Segment Start: Records to process
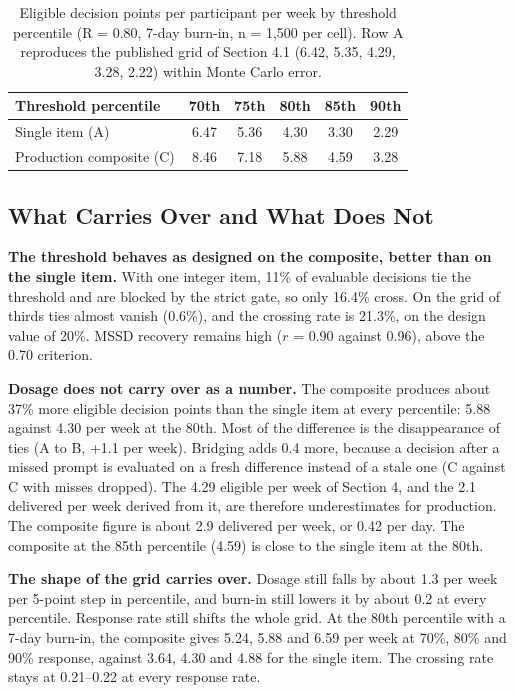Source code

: \documentclass[11pt,letterpaper]{article}
\begin{document}
\begin{table}[htbp]
\centering
\small
\begin{tabular}{@{}lccccc@{}}
\toprule
\textbf{Threshold percentile} & 70th & 75th & 80th & 85th & 90th \\
\midrule
Single item (A) & 6.47 & 5.36 & 4.30 & 3.30 & 2.29 \\
Production composite (C) & 8.46 & 7.18 & 5.88 & 4.59 & 3.28 \\
\bottomrule
\end{tabular}
\caption{Eligible decision points per participant per week by threshold percentile (R = 0.80, 7-day burn-in, n = 1,500 per cell). Row A reproduces the published grid of Section 4.1 (6.42, 5.35, 4.29, 3.28, 2.22) within Monte Carlo error.}
\label{tab:composite-grid}
\end{table}

\subsection{What Carries Over and What Does Not}

\textbf{The threshold behaves as designed on the composite, better than on the single item.} With one integer item, 11\% of evaluable decisions tie the threshold and are blocked by the strict gate, so only 16.4\% cross. On the grid of thirds ties almost vanish (0.6\%), and the crossing rate is 21.3\%, on the design value of 20\%. MSSD recovery remains high ($r$ = 0.90 against 0.96), above the 0.70 criterion.

\textbf{Dosage does not carry over as a number.} The composite produces about 37\% more eligible decision points than the single item at every percentile: 5.88 against 4.30 per week at the 80th. Most of the difference is the disappearance of ties (A to B, +1.1 per week). Bridging adds 0.4 more, because a decision after a missed prompt is evaluated on a fresh difference instead of a stale one (C against C with misses dropped). The 4.29 eligible per week of Section 4, and the 2.1 delivered per week derived from it, are therefore underestimates for production. The composite figure is about 2.9 delivered per week, or 0.42 per day. The composite at the 85th percentile (4.59) is close to the single item at the 80th.

\textbf{The shape of the grid carries over.} Dosage still falls by about 1.3 per week per 5-point step in percentile, and burn-in still lowers it by about 0.2 at every percentile. Response rate still shifts the whole grid. At the 80th percentile with a 7-day burn-in, the composite gives 5.24, 5.88 and 6.59 per week at 70\%, 80\% and 90\% response, against 3.64, 4.30 and 4.88 for the single item. The crossing rate stays at 0.21--0.22 at every response rate.
\end{document}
Segment End: Records to process
> **What is expected**:
Among the records above, find the lines where the word "begin" appears and copy them.

> **Result of this exercise**:
\begin{document}
\begin{table}[htbp]
\begin{tabular}{@{}lccccc@{}}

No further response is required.